I heard Gregor gave a talk today about modern Chinese history since the creation of the PRC, and hearing him talk about the Sino-Japanese War, the Great Leap Forward, and the Cultural Revolution, I couldn’t help but to think about my grandfather, who just turned 80 yesterday, because he lived through all of those tumultuous events.
Of course millions of Chinese people have experienced all these traumatic experiences, but my family is very self-conscious, and that’s because all of my family were teachers and intellectuals. Among my family members, five have taught university-level courses, while 2 have taught high school. So pretty much nothing goes unreflected in my family, which explains why I am the way that I am.
I suppose a critical vein has always ran through my family. My grandfather’s political problems first arose during the Hundred Flowers Campaign, when Mao Zedong asked the country’s intellectuals to voice their opinions about the Communist leadership. My grandfather, who was teaching college at the time, wrote something to the effect that Mao is developing a cult of personality around him.
Things got even worse for my grandfather during the Cultural Revolutions. As is too often the case in state-sponsored purges, people turned on each other. In this case, one of my grandfather’s colleagues denounced him as a counter-revolutionary, and as a result, my grandfather was essentially detained in a labor camp for five years doing hard labor and undergoing “re-education” and public “criticism.”
You would think that my parents would have learned something from what happened to my grandfather, but then again, I am not surprised that they were just as politically critical, since this type of thing tends to run in the family. So as was the case, my mother joined the student protest movement in 1989, and saw some of her friends and students killed in Tiananmen Square.

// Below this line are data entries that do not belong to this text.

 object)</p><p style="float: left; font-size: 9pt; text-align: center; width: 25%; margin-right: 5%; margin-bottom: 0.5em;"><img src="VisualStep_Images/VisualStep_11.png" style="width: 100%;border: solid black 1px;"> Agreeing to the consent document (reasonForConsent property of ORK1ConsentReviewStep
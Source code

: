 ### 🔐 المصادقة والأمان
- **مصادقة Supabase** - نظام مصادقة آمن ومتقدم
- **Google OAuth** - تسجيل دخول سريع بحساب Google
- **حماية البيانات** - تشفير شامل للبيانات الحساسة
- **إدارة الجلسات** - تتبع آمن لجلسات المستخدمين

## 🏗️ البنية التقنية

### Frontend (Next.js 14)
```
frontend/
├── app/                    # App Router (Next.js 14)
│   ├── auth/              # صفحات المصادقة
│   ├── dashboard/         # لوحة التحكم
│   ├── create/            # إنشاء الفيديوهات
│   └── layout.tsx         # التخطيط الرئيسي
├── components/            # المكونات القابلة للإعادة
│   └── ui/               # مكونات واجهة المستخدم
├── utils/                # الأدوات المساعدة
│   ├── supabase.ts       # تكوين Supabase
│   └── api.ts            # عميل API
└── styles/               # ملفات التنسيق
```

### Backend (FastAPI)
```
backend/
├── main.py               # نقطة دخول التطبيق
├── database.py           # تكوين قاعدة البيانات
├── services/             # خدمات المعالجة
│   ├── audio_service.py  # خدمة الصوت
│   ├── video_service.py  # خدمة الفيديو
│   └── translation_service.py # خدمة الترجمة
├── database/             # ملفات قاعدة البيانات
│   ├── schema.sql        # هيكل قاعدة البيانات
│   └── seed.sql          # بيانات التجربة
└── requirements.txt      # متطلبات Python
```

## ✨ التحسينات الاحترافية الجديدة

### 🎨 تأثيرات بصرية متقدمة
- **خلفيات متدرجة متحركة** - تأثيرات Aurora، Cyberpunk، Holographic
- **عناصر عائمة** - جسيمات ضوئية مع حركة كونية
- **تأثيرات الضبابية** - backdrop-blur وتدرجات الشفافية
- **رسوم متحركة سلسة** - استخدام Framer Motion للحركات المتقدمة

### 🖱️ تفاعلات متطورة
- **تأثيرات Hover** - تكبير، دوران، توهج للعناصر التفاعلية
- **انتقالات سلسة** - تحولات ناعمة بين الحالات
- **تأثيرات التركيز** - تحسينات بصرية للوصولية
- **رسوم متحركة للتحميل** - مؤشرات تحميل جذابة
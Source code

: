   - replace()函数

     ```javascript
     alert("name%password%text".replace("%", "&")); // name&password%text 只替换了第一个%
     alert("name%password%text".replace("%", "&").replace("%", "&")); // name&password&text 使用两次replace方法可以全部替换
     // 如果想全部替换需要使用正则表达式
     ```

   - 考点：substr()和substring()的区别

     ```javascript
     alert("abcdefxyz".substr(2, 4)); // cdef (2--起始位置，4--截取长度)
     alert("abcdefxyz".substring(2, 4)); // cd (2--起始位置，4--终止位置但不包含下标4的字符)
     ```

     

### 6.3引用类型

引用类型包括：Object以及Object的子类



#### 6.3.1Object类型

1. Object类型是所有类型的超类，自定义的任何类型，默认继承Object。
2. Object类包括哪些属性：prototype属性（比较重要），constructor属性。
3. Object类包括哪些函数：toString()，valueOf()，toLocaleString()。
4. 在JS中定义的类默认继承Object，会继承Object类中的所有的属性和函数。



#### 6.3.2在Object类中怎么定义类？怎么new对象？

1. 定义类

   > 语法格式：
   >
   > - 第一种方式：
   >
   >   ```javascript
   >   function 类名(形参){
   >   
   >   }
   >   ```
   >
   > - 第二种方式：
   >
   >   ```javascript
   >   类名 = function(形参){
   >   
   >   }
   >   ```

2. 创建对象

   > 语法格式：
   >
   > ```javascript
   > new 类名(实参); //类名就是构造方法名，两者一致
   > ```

And that, in a nutshell, is the brief causal history of how I got to America: Reagan granted those student protestors amnesty, and my mother took it and went to America. And here I am, almost 18 years after the fact. And I have taken from my family their naturally critical bent, so history might repeat itself yet, ha.
Of course I didn’t realize what this all meant till much later, when I was 17 or 18, and I realized just how much I am shaped, conditioned, and influenced by historical circumstances beyond my control. That was when I began to seriously think about the relationship between the individual and history: how my family history is essentially a microcosm of all the tumultuous events of modern Chinese history, of how connected those two parallel histories have become, and most importantly, of their inseparability. That was when I finally gave up the notion that the individual can somehow remain completely outside of history: no one is outside of history, even if it’s a history that you can no longer remember.
And that is what is fundamentally disturbing about the Chinese government’s attempt to censor information in such a way as to manipulate a historical narrative that is not accurate. And the even more disturbing part is that this type of censoring needs not to be drastic–it only has to be subtle but to be insidious. When I hear that Chinese youth today have no historical memory of Tiananmen Square, that really disturbed me, because they are no longer conscious of how the government is using history to manipulate their consciousness. They are not conscious of the historical forces that continue to influence their daily lives.
This is what Orwell meant in 1984: without a historical memory, a people is doomed.